(Raw data Opens)
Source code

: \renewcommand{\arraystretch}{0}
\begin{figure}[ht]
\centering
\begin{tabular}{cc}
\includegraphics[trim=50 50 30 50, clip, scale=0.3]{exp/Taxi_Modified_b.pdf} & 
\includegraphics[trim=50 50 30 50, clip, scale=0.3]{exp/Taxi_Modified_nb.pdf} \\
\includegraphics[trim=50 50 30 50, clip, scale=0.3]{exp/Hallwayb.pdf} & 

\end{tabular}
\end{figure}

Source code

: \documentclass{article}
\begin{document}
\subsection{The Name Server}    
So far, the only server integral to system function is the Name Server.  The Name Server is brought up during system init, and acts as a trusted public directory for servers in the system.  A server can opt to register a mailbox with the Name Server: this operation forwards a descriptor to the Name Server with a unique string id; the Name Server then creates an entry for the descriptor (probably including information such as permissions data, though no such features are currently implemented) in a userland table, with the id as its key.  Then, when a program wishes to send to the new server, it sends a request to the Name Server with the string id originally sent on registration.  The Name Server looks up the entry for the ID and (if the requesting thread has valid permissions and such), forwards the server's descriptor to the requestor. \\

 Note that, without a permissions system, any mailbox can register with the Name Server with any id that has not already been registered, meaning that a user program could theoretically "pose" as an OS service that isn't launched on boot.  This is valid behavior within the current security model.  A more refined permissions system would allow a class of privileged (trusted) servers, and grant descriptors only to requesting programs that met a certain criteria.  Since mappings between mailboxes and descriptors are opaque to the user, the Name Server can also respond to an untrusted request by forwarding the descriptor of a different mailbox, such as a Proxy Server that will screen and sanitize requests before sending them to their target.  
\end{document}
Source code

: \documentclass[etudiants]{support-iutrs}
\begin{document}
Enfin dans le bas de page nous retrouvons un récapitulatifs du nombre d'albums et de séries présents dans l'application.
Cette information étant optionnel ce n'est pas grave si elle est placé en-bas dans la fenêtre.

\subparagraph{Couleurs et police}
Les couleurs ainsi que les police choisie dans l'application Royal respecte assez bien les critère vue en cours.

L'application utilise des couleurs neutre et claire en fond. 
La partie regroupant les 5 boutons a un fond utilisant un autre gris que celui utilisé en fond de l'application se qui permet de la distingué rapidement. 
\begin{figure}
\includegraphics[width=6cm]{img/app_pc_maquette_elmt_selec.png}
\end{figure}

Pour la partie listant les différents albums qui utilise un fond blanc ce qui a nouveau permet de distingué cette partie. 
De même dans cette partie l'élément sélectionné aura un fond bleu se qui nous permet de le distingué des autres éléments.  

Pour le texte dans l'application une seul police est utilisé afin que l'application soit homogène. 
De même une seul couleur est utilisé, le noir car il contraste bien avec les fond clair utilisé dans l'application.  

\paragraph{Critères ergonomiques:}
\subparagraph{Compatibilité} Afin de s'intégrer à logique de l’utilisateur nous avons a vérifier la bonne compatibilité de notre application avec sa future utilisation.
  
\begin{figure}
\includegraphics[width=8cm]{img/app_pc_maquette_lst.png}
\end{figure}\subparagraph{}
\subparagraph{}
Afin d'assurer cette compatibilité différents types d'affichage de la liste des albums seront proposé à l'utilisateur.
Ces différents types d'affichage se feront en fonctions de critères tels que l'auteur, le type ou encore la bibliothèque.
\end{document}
(Raw data Closes)
■ What you need to do
Every entry must be set down exactly, with nothing left out.

■ Worked solution
Source code

: \renewcommand{\arraystretch}{0}
\begin{figure}[ht]
\centering
\begin{tabular}{cc}
\includegraphics[trim=50 50 30 50, clip, scale=0.3]{exp/Taxi_Modified_b.pdf} & 
\includegraphics[trim=50 50 30 50, clip, scale=0.3]{exp/Taxi_Modified_nb.pdf} \\
\includegraphics[trim=50 50 30 50, clip, scale=0.3]{exp/Hallwayb.pdf} & 

\end{tabular}
\end{figure}

Source code

: \documentclass{article}
\begin{document}
\subsection{The Name Server}    
So far, the only server integral to system function is the Name Server.  The Name Server is brought up during system init, and acts as a trusted public directory for servers in the system.  A server can opt to register a mailbox with the Name Server: this operation forwards a descriptor to the Name Server with a unique string id; the Name Server then creates an entry for the descriptor (probably including information such as permissions data, though no such features are currently implemented) in a userland table, with the id as its key.  Then, when a program wishes to send to the new server, it sends a request to the Name Server with the string id originally sent on registration.  The Name Server looks up the entry for the ID and (if the requesting thread has valid permissions and such), forwards the server's descriptor to the requestor. \\

 Note that, without a permissions system, any mailbox can register with the Name Server with any id that has not already been registered, meaning that a user program could theoretically "pose" as an OS service that isn't launched on boot.  This is valid behavior within the current security model.  A more refined permissions system would allow a class of privileged (trusted) servers, and grant descriptors only to requesting programs that met a certain criteria.  Since mappings between mailboxes and descriptors are opaque to the user, the Name Server can also respond to an untrusted request by forwarding the descriptor of a different mailbox, such as a Proxy Server that will screen and sanitize requests before sending them to their target.  
\end{document}
Source code

: \documentclass[etudiants]{support-iutrs}
\begin{document}
Enfin dans le bas de page nous retrouvons un récapitulatifs du nombre d'albums et de séries présents dans l'application.
Cette information étant optionnel ce n'est pas grave si elle est placé en-bas dans la fenêtre.

\subparagraph{Couleurs et police}
Les couleurs ainsi que les police choisie dans l'application Royal respecte assez bien les critère vue en cours.

L'application utilise des couleurs neutre et claire en fond. 
La partie regroupant les 5 boutons a un fond utilisant un autre gris que celui utilisé en fond de l'application se qui permet de la distingué rapidement. 
\begin{figure}
\includegraphics[width=6cm]{img/app_pc_maquette_elmt_selec.png}
\end{figure}

Pour la partie listant les différents albums qui utilise un fond blanc ce qui a nouveau permet de distingué cette partie. 
De même dans cette partie l'élément sélectionné aura un fond bleu se qui nous permet de le distingué des autres éléments.  

Pour le texte dans l'application une seul police est utilisé afin que l'application soit homogène. 
De même une seul couleur est utilisé, le noir car il contraste bien avec les fond clair utilisé dans l'application.  

\paragraph{Critères ergonomiques:}
\subparagraph{Compatibilité} Afin de s'intégrer à logique de l’utilisateur nous avons a vérifier la bonne compatibilité de notre application avec sa future utilisation.
  
\begin{figure}
\includegraphics[width=8cm]{img/app_pc_maquette_lst.png}
\end{figure}\subparagraph{}
\subparagraph{}
Afin d'assurer cette compatibilité différents types d'affichage de la liste des albums seront proposé à l'utilisateur.
Ces différents types d'affichage se feront en fonctions de critères tels que l'auteur, le type ou encore la bibliothèque.
\end{document}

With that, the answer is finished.